Reflecting on identity, Vinnie is deeply conscious of his privilege and how it informs his teaching and design philosophy. “My life has been a continual unveiling of the magnitude of my privilege,” he shares. “It’s changed how I think about who should be in this field, how I can help make that happen, and how I recruit and retain students. When I work on projects about people whose experiences differ from mine, I take that responsibility seriously and do my research. If I’m entrusted to help tell these stories, I want to do right by the lives that fed them.”

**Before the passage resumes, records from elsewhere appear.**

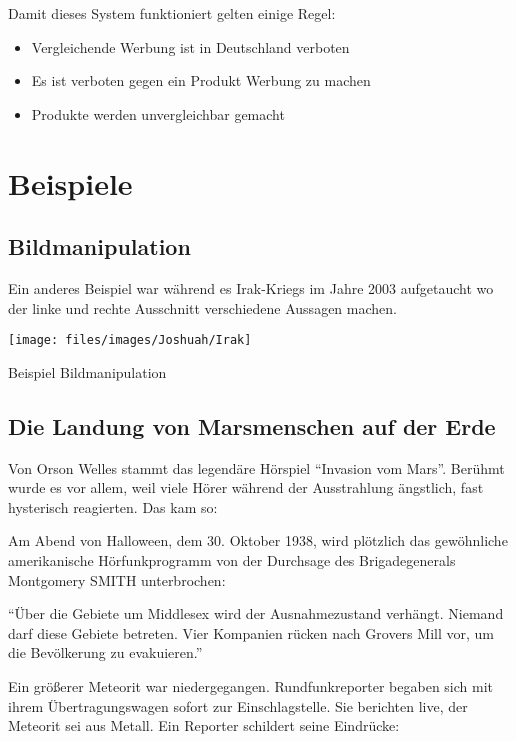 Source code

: Damit dieses System funktioniert gelten einige Regel:
\begin{itemize}
	\item Vergleichende Werbung ist in Deutschland verboten
	\item Es ist verboten gegen ein Produkt Werbung zu machen
	\item Produkte werden unvergleichbar gemacht
\end{itemize}


\newpage
\section{Beispiele}
\subsection{Bildmanipulation}
Ein anderes Beispiel war während es Irak-Kriegs im Jahre 2003 aufgetaucht wo der linke und rechte
Ausschnitt verschiedene Aussagen machen.

\begin{figurewrapper}
	\texttt{[image: files/images/Joshuah/Irak]}
	\caption{Beispiel Bildmanipulation}
\end{figurewrapper}


\subsection{Die Landung von Marsmenschen auf der Erde}
Von Orson Welles stammt das legendäre Hörspiel \enquote{Invasion vom Mars}. Berühmt wurde es vor allem, weil
viele Hörer während der Ausstrahlung ängstlich, fast hysterisch reagierten. Das kam so:

Am Abend von Halloween, dem 30. Oktober 1938, wird plötzlich das gewöhnliche amerikanische
Hörfunkprogramm von der Durchsage des Brigadegenerals Montgomery SMITH unterbrochen:

\enquote{Über die Gebiete um Middlesex wird der Ausnahmezustand verhängt. Niemand darf diese Gebiete
betreten. Vier Kompanien rücken nach Grovers Mill vor, um die Bevölkerung zu evakuieren.}

Ein größerer Meteorit war niedergegangen. Rundfunkreporter begaben sich mit ihrem Übertragungswagen
sofort zur Einschlagstelle. Sie berichten live, der Meteorit sei aus Metall. Ein Reporter schildert
seine Eindrücke:

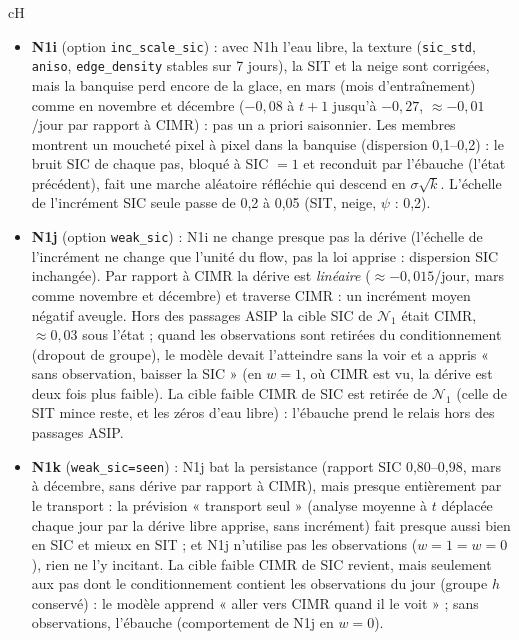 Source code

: \documentclass[10pt]{article}
\begin{document}
\begin{bsec}{cH}
\begin{itemize}
\item \textbf{N1i} (option \texttt{inc\_scale\_sic}) : avec N1h l'eau libre, la texture (\texttt{sic\_std}, \texttt{aniso}, \texttt{edge\_density} stables sur 7 jours), la SIT et la neige sont corrigées, mais la banquise perd encore de la glace, en mars (mois d'entraînement) comme en novembre et décembre ($-0{,}08$ à $t+1$ jusqu'à $-0{,}27$, $\approx -0{,}01$/jour par rapport à CIMR) : pas un a priori saisonnier. Les membres montrent un moucheté pixel à pixel dans la banquise (dispersion 0,1--0,2) : le bruit SIC de chaque pas, bloqué à SIC $=1$ et reconduit par l'ébauche (l'état précédent), fait une marche aléatoire réfléchie qui descend en $\sigma\sqrt k$. L'échelle de l'incrément SIC seule passe de 0,2 à 0,05 (SIT, neige, $\psi$ : 0,2).
\item \textbf{N1j} (option \texttt{weak\_sic}) : N1i ne change presque pas la dérive (l'échelle de l'incrément ne change que l'unité du flow, pas la loi apprise : dispersion SIC inchangée). Par rapport à CIMR la dérive est \emph{linéaire} ($\approx -0{,}015$/jour, mars comme novembre et décembre) et traverse CIMR : un incrément moyen négatif aveugle. Hors des passages ASIP la cible SIC de $\mathcal N_1$ était CIMR, $\approx 0{,}03$ sous l'état ; quand les observations sont retirées du conditionnement (dropout de groupe), le modèle devait l'atteindre sans la voir et a appris « sans observation, baisser la SIC » (en $w=1$, où CIMR est vu, la dérive est deux fois plus faible). La cible faible CIMR de SIC est retirée de $\mathcal N_1$ (celle de SIT mince reste, et les zéros d'eau libre) : l'ébauche prend le relais hors des passages ASIP.
\item \textbf{N1k} (\texttt{weak\_sic=seen}) : N1j bat la persistance (rapport SIC 0,80--0,98, mars à décembre, sans dérive par rapport à CIMR), mais presque entièrement par le transport : la prévision « transport seul » (analyse moyenne à $t$ déplacée chaque jour par la dérive libre apprise, sans incrément) fait presque aussi bien en SIC et mieux en SIT ; et N1j n'utilise pas les observations ($w=1=w=0$), rien ne l'y incitant. La cible faible CIMR de SIC revient, mais seulement aux pas dont le conditionnement contient les observations du jour (groupe $h$ conservé) : le modèle apprend « aller vers CIMR quand il le voit » ; sans observations, l'ébauche (comportement de N1j en $w=0$).

\end{itemize}
\end{bsec}
\end{document}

Vinnie’s favorite part of the creative process is the first few days of tech. “It’s when we see if any of our old ideas work and start layering in the new ones. I love the messiness of it all.” His least favorite time is the fine-tuning stages after the second preview: “It’s hard to stay focused to work on the nitty-gritty. I just want to move on to the next project.”
Looking ahead, Vinnie hopes to see TSDCA continue its work fostering meaningful dialogue and helping young designers transition into professional life. Early-career members are uniquely positioned to lead important conversations on issues we face as working designers.
When offering advice to aspiring designers and educators, Vinnie would like to share the following: “If you want to design, take music classes and learn a bit of guitar or piano; that musicianship will feed your growth as a designer. If you want to teach, study pedagogy. Great designers don’t always make great instructors. And in general, be kind. Very few people will put up with a below-the-line asshole. Pleasant, skilled designers generally have more successful careers than extraordinary designers who are stone-cold jerks.”
Vinnie’s Picks
- Go-To Tech Snacks: Water, coffee, and Diet Coke (cans, not bottles); he doesn’t bring snacks himself, but he will often snack on whatever his assistant brings. “Everyone should hire Melanie Falcón; not only is she talented, but her tech snacks are the best.”
- Hobbies: Cooking, mixology, travel, photography, and spending time with family.
- Pet Peeves: deliberately inaccurate reports (“every once in a while I get on a production where important information is left off the report because someone doesn’t want to embarrass someone else”) and wasted time during tech (like when “the director gives two hours of notes to the actors while the production company waits in the theatre”).
- Fun Fact: Vinnie is classically trained as a percussionist. He also plays clawhammer banjo and the piano (“enough to write music but not to be mistaken for an actual pianist”)
- Frequently Used Tools: FileMaker Pro, Reaper, Live, Kontakt, Opus, FabFilter, PhasePlant, QLab, MaxMSP.
- Technology That Changed His Workflow: too many to count (his first designs were on reel-to-reels and DAT, so there’s been lots of change), but his latest game-changers are the Native Instruments Komplete Kontrol controller and Softube Console1 Fader.
- Alternate Non-Theatre Career: Data storytelling (he is fascinated by infographics). He was certified as a high school math teacher but thinks he “would get bored teaching the same thing every year.”
- Weird Addition to Rider: “Designer generally stands for the last hour of every tech rehearsal, so no tech tables should be placed behind him.”